Sunderlal Bahuguna
सुंदरलाल बहुगुणा1927-2021 · Environment · Maroda village, near Tehri
Sunderlal Bahuguna was the Gandhian voice of the Himalaya. He walked the Chipko message from valley to valley, coined its ecology of 'soil, water and pure air', and spent his last decades fasting against the dam that drowned his hometown of Tehri.
Born in 1927 in Maroda village near Tehri, he entered public life as a teenager in the movement against the princely state and took up Gandhian constructive work with his wife Vimla at their Silyara ashram, campaigning against untouchability and liquor before the forests claimed him.
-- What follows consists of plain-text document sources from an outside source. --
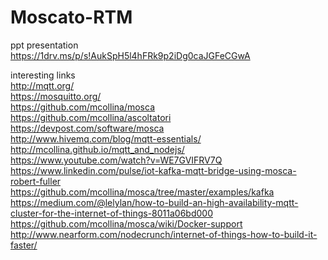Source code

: # Moscato-RTM

ppt presentation  
https://1drv.ms/p/s!AukSpH5l4hFRk9p2iDg0caJGFeCGwA  
  
interesting links  
http://mqtt.org/  
https://mosquitto.org/  
https://github.com/mcollina/mosca  
https://github.com/mcollina/ascoltatori  
https://devpost.com/software/mosca  
http://www.hivemq.com/blog/mqtt-essentials/  
http://mcollina.github.io/mqtt_and_nodejs/  
https://www.youtube.com/watch?v=WE7GVIFRV7Q  
https://www.linkedin.com/pulse/iot-kafka-mqtt-bridge-using-mosca-robert-fuller  
https://github.com/mcollina/mosca/tree/master/examples/kafka  
https://medium.com/@lelylan/how-to-build-an-high-availability-mqtt-cluster-for-the-internet-of-things-8011a06bd000  
https://github.com/mcollina/mosca/wiki/Docker-support  
http://www.nearform.com/nodecrunch/internet-of-things-how-to-build-it-faster/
When Chipko rose in Chamoli in 1973-74, Bahuguna became its far-walker and its philosopher. His trans-Himalaya padyatra of the early 1980s, close to five thousand kilometres on foot, and his meeting with Indira Gandhi helped win the fifteen-year ban on green felling above a thousand metres. His slogan reframed the question: asked what the forests bear, his answer was soil, water and pure air, not resin and timber.
From the late 1980s he turned to the Tehri dam, arguing that a great dam in a seismic gorge was a wound to the Bhagirathi and its people. He fasted repeatedly, once for 74 days, lived by the river in protest, and lost: the reservoir finally rose over old Tehri. He accepted the Padma Vibhushan in 2009, having refused the Padma Shri in 1981 while the trees were still falling, and died in May 2021.